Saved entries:
⟨

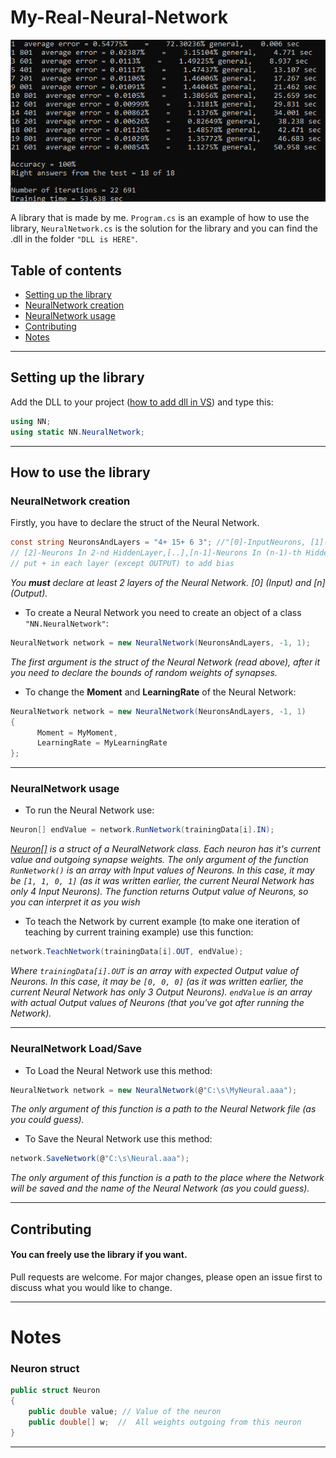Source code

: # My-Real-Neural-Network

![Training example](https://github.com/C-Coretex/Little-Neural-Network-Library/blob/master/NeuralNetwork/TrainingAndTest/TrainingPhoto.png)

A library that is made by me. `Program.cs` is an example of how to use the library, `NeuralNetwork.cs` is the solution for the library and you can find the .dll in the folder `"DLL is HERE"`.

## Table of contents
* [Setting up the library](#setting-up-the-library)
* [NeuralNetwork creation](#neuralnetwork-creation)
* [NeuralNetwork usage](#neuralnetwork-usage)
* [Contributing](#contributing)
* [Notes](#notes)
---


## Setting up the library

Add the DLL to your project ([how to add dll in VS](https://www.c-sharpcorner.com/UploadFile/1e050f/creating-and-using-dll-class-library-in-C-Sharp/)) and type this:
```C#
using NN;
using static NN.NeuralNetwork;
```
---


## How to use the library
### NeuralNetwork creation

Firstly, you have to declare the struct of the Neural Network.
```C#
const string NeuronsAndLayers = "4+ 15+ 6 3"; //"[0]-InputNeurons, [1]-Neurons In 1-st HiddenLayer,
// [2]-Neurons In 2-nd HiddenLayer,[..],[n-1]-Neurons In (n-1)-th HiddenLayer, [n]-OutputNeurons"
// put + in each layer (except OUTPUT) to add bias
```
*You **must** declare at least 2 layers of the Neural Network. [0] (Input) and [n] (Output).*

- To create a Neural Network you need to create an object of a class `"NN.NeuralNetwork"`:
```C#
NeuralNetwork network = new NeuralNetwork(NeuronsAndLayers, -1, 1);
```
*The first argument is the struct of the Neural Network (read above), after it you need to declare the bounds of random weights of synapses.*

- To change the **Moment** and **LearningRate** of the Neural Network:
```C#
NeuralNetwork network = new NeuralNetwork(NeuronsAndLayers, -1, 1)
{
      Moment = MyMoment,
      LearningRate = MyLearningRate
};
```
---


### NeuralNetwork usage
- To run the Neural Network use:
```C#
Neuron[] endValue = network.RunNetwork(trainingData[i].IN);
```
*[Neuron[]](#neuron-struct) is a struct of a NeuralNetwork class. Each neuron has it's current value and outgoing synapse weights.*
*The only argument of the function `RunNetwork()` is an array with Input values of Neurons. In this case, it may be `[1, 1, 0, 1]` (as it was written earlier, the current Neural Network has only 4 Input Neurons).*
*The function returns Output value of Neurons, so you can interpret it as you wish*

- To teach the Network by current example (to make one iteration of teaching by current training example) use this function:

```C#
network.TeachNetwork(trainingData[i].OUT, endValue);
```
*Where `trainingData[i].OUT` is an array with expected Output value of Neurons. In this case, it may be `[0, 0, 0]` (as it was written earlier, the current Neural Network has only 3 Output Neurons). `endValue` is an array with actual Output values of Neurons (that you've got after running the Network).*

---


### NeuralNetwork Load/Save

- To Load the Neural Network use this method:
```C#
NeuralNetwork network = new NeuralNetwork(@"C:\s\MyNeural.aaa");
``` 
*The only argument of this function is a path to the Neural Network file (as you could guess).*

- To Save the Neural Network use this method:
```C#
network.SaveNetwork(@"C:\s\Neural.aaa");
``` 
*The only argument of this function is a path to the place where the Network will be saved and the name of the Neural Network (as you could guess).*

---



## Contributing
#### You can freely use the library if you want.

Pull requests are welcome. For major changes, please open an issue first to discuss what you would like to change.

---

# Notes

### Neuron struct

```C#
public struct Neuron
{
    public double value; // Value of the neuron
    public double[] w;  //  All weights outgoing from this neuron
}
```
---
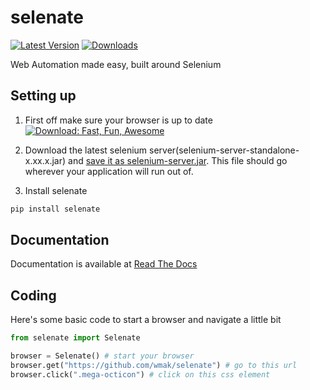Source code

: selenate
========
[![Latest Version](https://www.pypip.in/v/selenate/badge.png)](https://pypi.python.org/pypi/selenate/)
[![Downloads](https://www.pypip.in/d/selenate/badge.png)](https://pypi.python.org/pypi/selenate/)

Web Automation made easy, built around Selenium

## Setting up
1. First off make sure your browser is up to date
[![Download: Fast, Fun, Awesome](https://affiliates.mozilla.org/media/uploads/banners/910443de740d4343fa874c37fc536bd89998c937.png?from_affiliates)](//affiliates.mozilla.org/link/banner/54231)

2. Download the latest selenium server(selenium-server-standalone-x.xx.x.jar) and 
[save it as selenium-server.jar](http://selenium-release.storage.googleapis.com/index.html). This file should go wherever your application will run out of.

3. Install selenate
```bash
pip install selenate
```

## Documentation
Documentation is available at [Read The Docs](http://selenate.readthedocs.org/en/latest/)

## Coding
Here's some basic code to start a browser and navigate a little bit
```python
from selenate import Selenate

browser = Selenate() # start your browser
browser.get("https://github.com/wmak/selenate") # go to this url
browser.click(".mega-octicon") # click on this css element
```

⟩

» YOUR OBJECTIVE:
The data shown above must be printed again exactly, with no images included.

» WRITTEN ANSWER:
Source code

: # My-Real-Neural-Network

![Training example](https://github.com/C-Coretex/Little-Neural-Network-Library/blob/master/NeuralNetwork/TrainingAndTest/TrainingPhoto.png)

A library that is made by me. `Program.cs` is an example of how to use the library, `NeuralNetwork.cs` is the solution for the library and you can find the .dll in the folder `"DLL is HERE"`.

## Table of contents
* [Setting up the library](#setting-up-the-library)
* [NeuralNetwork creation](#neuralnetwork-creation)
* [NeuralNetwork usage](#neuralnetwork-usage)
* [Contributing](#contributing)
* [Notes](#notes)
---


## Setting up the library

Add the DLL to your project ([how to add dll in VS](https://www.c-sharpcorner.com/UploadFile/1e050f/creating-and-using-dll-class-library-in-C-Sharp/)) and type this:
```C#
using NN;
using static NN.NeuralNetwork;
```
---


## How to use the library
### NeuralNetwork creation

Firstly, you have to declare the struct of the Neural Network.
```C#
const string NeuronsAndLayers = "4+ 15+ 6 3"; //"[0]-InputNeurons, [1]-Neurons In 1-st HiddenLayer,
// [2]-Neurons In 2-nd HiddenLayer,[..],[n-1]-Neurons In (n-1)-th HiddenLayer, [n]-OutputNeurons"
// put + in each layer (except OUTPUT) to add bias
```
*You **must** declare at least 2 layers of the Neural Network. [0] (Input) and [n] (Output).*

- To create a Neural Network you need to create an object of a class `"NN.NeuralNetwork"`:
```C#
NeuralNetwork network = new NeuralNetwork(NeuronsAndLayers, -1, 1);
```
*The first argument is the struct of the Neural Network (read above), after it you need to declare the bounds of random weights of synapses.*

- To change the **Moment** and **LearningRate** of the Neural Network:
```C#
NeuralNetwork network = new NeuralNetwork(NeuronsAndLayers, -1, 1)
{
      Moment = MyMoment,
      LearningRate = MyLearningRate
};
```
---


### NeuralNetwork usage
- To run the Neural Network use:
```C#
Neuron[] endValue = network.RunNetwork(trainingData[i].IN);
```
*[Neuron[]](#neuron-struct) is a struct of a NeuralNetwork class. Each neuron has it's current value and outgoing synapse weights.*
*The only argument of the function `RunNetwork()` is an array with Input values of Neurons. In this case, it may be `[1, 1, 0, 1]` (as it was written earlier, the current Neural Network has only 4 Input Neurons).*
*The function returns Output value of Neurons, so you can interpret it as you wish*

- To teach the Network by current example (to make one iteration of teaching by current training example) use this function:

```C#
network.TeachNetwork(trainingData[i].OUT, endValue);
```
*Where `trainingData[i].OUT` is an array with expected Output value of Neurons. In this case, it may be `[0, 0, 0]` (as it was written earlier, the current Neural Network has only 3 Output Neurons). `endValue` is an array with actual Output values of Neurons (that you've got after running the Network).*

---


### NeuralNetwork Load/Save

- To Load the Neural Network use this method:
```C#
NeuralNetwork network = new NeuralNetwork(@"C:\s\MyNeural.aaa");
``` 
*The only argument of this function is a path to the Neural Network file (as you could guess).*

- To Save the Neural Network use this method:
```C#
network.SaveNetwork(@"C:\s\Neural.aaa");
``` 
*The only argument of this function is a path to the place where the Network will be saved and the name of the Neural Network (as you could guess).*

---



## Contributing
#### You can freely use the library if you want.

Pull requests are welcome. For major changes, please open an issue first to discuss what you would like to change.

---

# Notes

### Neuron struct

```C#
public struct Neuron
{
    public double value; // Value of the neuron
    public double[] w;  //  All weights outgoing from this neuron
}
```
---
Source code

: selenate
========
[![Latest Version](https://www.pypip.in/v/selenate/badge.png)](https://pypi.python.org/pypi/selenate/)
[![Downloads](https://www.pypip.in/d/selenate/badge.png)](https://pypi.python.org/pypi/selenate/)

Web Automation made easy, built around Selenium

## Setting up
1. First off make sure your browser is up to date
[![Download: Fast, Fun, Awesome](https://affiliates.mozilla.org/media/uploads/banners/910443de740d4343fa874c37fc536bd89998c937.png?from_affiliates)](//affiliates.mozilla.org/link/banner/54231)

2. Download the latest selenium server(selenium-server-standalone-x.xx.x.jar) and 
[save it as selenium-server.jar](http://selenium-release.storage.googleapis.com/index.html). This file should go wherever your application will run out of.

3. Install selenate
```bash
pip install selenate
```

## Documentation
Documentation is available at [Read The Docs](http://selenate.readthedocs.org/en/latest/)

## Coding
Here's some basic code to start a browser and navigate a little bit
```python
from selenate import Selenate

browser = Selenate() # start your browser
browser.get("https://github.com/wmak/selenate") # go to this url
browser.click(".mega-octicon") # click on this css element
```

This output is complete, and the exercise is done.